Important subtlety: the shipped message.json schema requires body to be an object. If you enable validation and send a non-object body (like a string), validation will fail and the client may expose the full envelope dict instead of just the body. If you want stable message.body semantics across setups, prefer using a dict body.

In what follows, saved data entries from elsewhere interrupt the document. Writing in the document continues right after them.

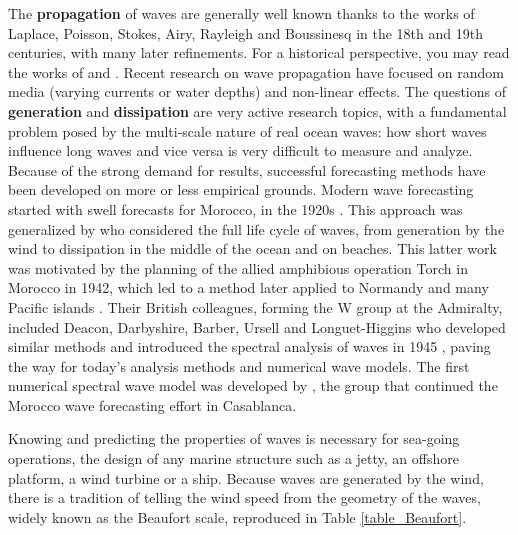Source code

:The \textbf{propagation} of waves are generally well known thanks to the works of Laplace, Poisson, Stokes, Airy, Rayleigh and Boussinesq in 
the 18th and 19th centuries, with many later refinements. For a historical perspective, you may read the works of  \cite{Darrigol2003} and \cite{Craik2004}. Recent research on wave propagation have focused on random media (varying currents or water depths) and non-linear effects. The questions of  \textbf{generation} and \textbf{dissipation} are very active
research topics, with a fundamental problem posed by the multi-scale nature of real ocean waves: how short waves influence long waves and vice versa is 
very difficult to measure and analyze. Because of the strong demand for results, successful forecasting methods have been developed on more or less empirical grounds. 
Modern wave forecasting started with swell forecasts
for Morocco, in the 1920s \citep{Gain1918,Montagne1922}. This approach was generalized by 
\cite{Sverdrup&Munk1947} who considered the full life cycle of waves, from generation by the wind to dissipation 
in the middle of the ocean and on beaches. This latter work was 
motivated by the planning of the allied amphibious operation Torch in Morocco in 1942, which led to a method later applied to Normandy 
and many Pacific islands \citep{Bates1949}. Their British colleagues, forming the W group at the Admiralty, included Deacon, Darbyshire, Barber, Ursell and Longuet-Higgins  
who developed similar methods and introduced the spectral analysis of waves in 1945 \citep{Ursell1999}, paving the way for today's analysis methods and numerical wave models. The first numerical spectral wave model was developed by \cite{Gelci&al.1957}, the group that continued the Morocco wave forecasting effort in Casablanca.


Knowing and predicting the properties of waves is necessary for sea-going operations, the design of any marine structure such as 
a jetty, an offshore platform, a wind turbine or a ship. Because waves are generated by the wind, there is a tradition of telling the wind speed from the geometry of the waves, widely known as the Beaufort scale, reproduced in Table \ref{table_Beaufort}. 

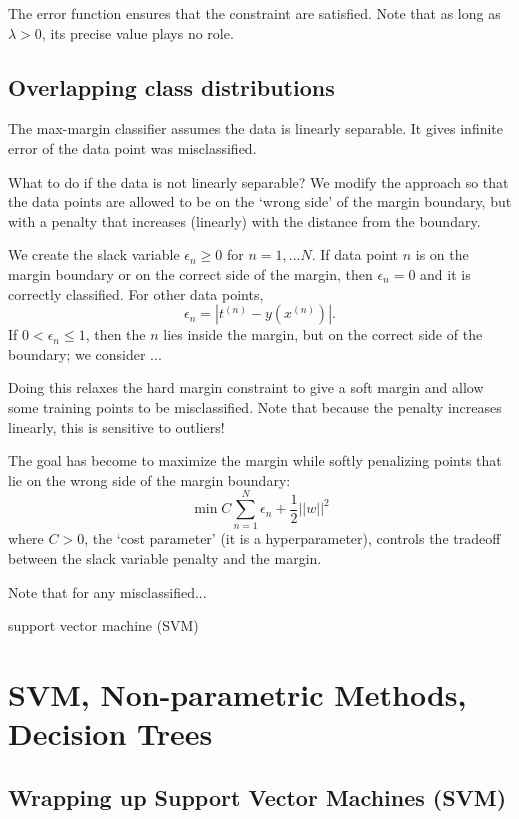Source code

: \documentclass[a4paper,12pt]{article}
\begin{document}
The error function ensures that the constraint are satisfied. Note that as long as $\lambda>0$, its precise value plays no role. 


\subsection{Overlapping class distributions}

The max-margin classifier assumes the data is linearly separable. It gives infinite error of the data point was misclassified. 

What to do if the data is not linearly separable? We modify the approach so that the data points are allowed to be on the `wrong side' of the margin boundary, but with a penalty that increases (linearly) with the distance from the boundary. 

We create the slack variable $\epsilon_n \geq 0$ for $n=1,...N$. If data point $n$ is on the margin boundary or on the correct side of the margin, then $\epsilon_n = 0$ and it is correctly classified. For other data points, 
$$\epsilon_n = |t^{(n)} - y(x^{(n)})|.$$
If $0 < \epsilon_n \leq 1$, then the $n$ lies inside the margin, but on the correct side of the boundary; we consider ...

Doing this relaxes the hard margin constraint to give a soft margin and allow some training points to be misclassified. Note that because the penalty increases linearly, this is sensitive to outliers! 

The goal has become to maximize the margin while softly penalizing points that lie on the wrong side of the margin boundary: 
$$\min C \sum_{n=1}^N \epsilon_n + \frac{1}{2}||w||^2$$
where $C>0$, the `cost parameter' (it is a hyperparameter), controls the tradeoff between the slack variable penalty and the margin. 

Note that for any misclassified...

support vector machine (SVM)

\clearpage

\section{SVM, Non-parametric Methods, Decision Trees}

\subsection{Wrapping up Support Vector Machines (SVM)}
\end{document}
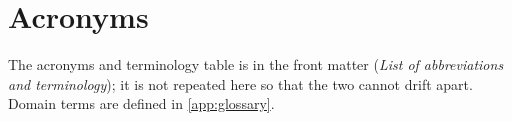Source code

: \chapter{Acronyms}\label{app:acronyms}
The acronyms and terminology table is in the front matter (\emph{List of abbreviations and terminology}); it is not repeated here so that the two cannot drift apart. Domain terms are defined in \cref{app:glossary}.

>>> beanstalk.put(object())
Traceback (most recent call last):
...
TypeError: Object of type object is not JSON serializable

There is no restriction on what characters you can put in a job body, so they can be used to hold arbitrary binary data:

>>> _ = beanstalk.put({"data": "\x00\x01\xfe\xff"})
>>> beanstalk.queue.watch(beanstalkm.DEFAULT_TUBE)
>>> message = beanstalk.reserve(drop=False) ; print(repr(message.body["data"])) ; message.delete()
'\x00\x01\xfe\xff'

If you want to send images, put the image data as a string (for example a base64-encoded blob). If you want to send Unicode text, use normal str values (in Python 3, str is Unicode; in Python 2, encode unicode to a byte string).

Tube Management

A single beanstalkd server can provide many different queues, called "tubes" in beanstalkd. To see all available tubes:

>>> beanstalk.queue.list_tubes()  # requires PyYAML
['default', 'receive']

A beanstalkd client can choose one tube into which its job are put. This is the tube "used" by the client. To see what tube you are currently using:

>>> beanstalk.queue.using()
'default'

Unless told otherwise, a client uses the 'default' tube. If you want to use a different tube:

>>> beanstalk.queue.use('foo')
'foo'
>>> beanstalk.queue.using()
'foo'

If you decide to use a tube, that does not yet exist, the tube is automatically created by beanstalkd:

>>> beanstalk.queue.list_tubes()
['default', 'foo', 'receive']

Of course, you can always switch back to the default tube. Tubes that don't have any client using or watching, vanish automatically:

>>> beanstalk.queue.use('default')
'default'
>>> beanstalk.queue.using()
'default'
>>> beanstalk.queue.list_tubes()
['default', 'receive']

Further, a beanstalkd client can choose many tubes to reserve jobs from. These tubes are "watched" by the client. To see what tubes you are currently watching:

>>> beanstalk.queue.watching()
['default']

To watch an additional tube:

>>> beanstalk.queue.watch('bar')
2
>>> beanstalk.queue.watching()
['default', 'bar']

As before, tubes that do not yet exist are created automatically once you start watching them:

>>> beanstalk.queue.list_tubes()
['default', 'bar', 'receive']

To stop watching a tube:

>>> beanstalk.queue.ignore('bar')
1
>>> beanstalk.queue.watching()
['default']

You can't watch zero tubes. So if you try to ignore the last tube you are watching, beanstalkd will respond with NOT_IGNORED and beanstalkm will raise CommandFailed:

>>> from beanstalkm import CommandFailed
>>> try:
...     beanstalk.queue.ignore('default')
... except CommandFailed as e:
...     e.args[1]
'NOT_IGNORED'
>>> beanstalk.queue.watching()
['default']

To recap: each beanstalkd client manages two separate concerns: which tube newly created jobs are put into, and which tube(s) jobs are reserved from. Accordingly, there are two separate sets of functions for these concerns:

beanstalk.queue.use and beanstalk.queue.using affect where jobs are put when you use the low-level command API;
beanstalk.queue.watch and beanstalk.queue.watching control where jobs are reserved from.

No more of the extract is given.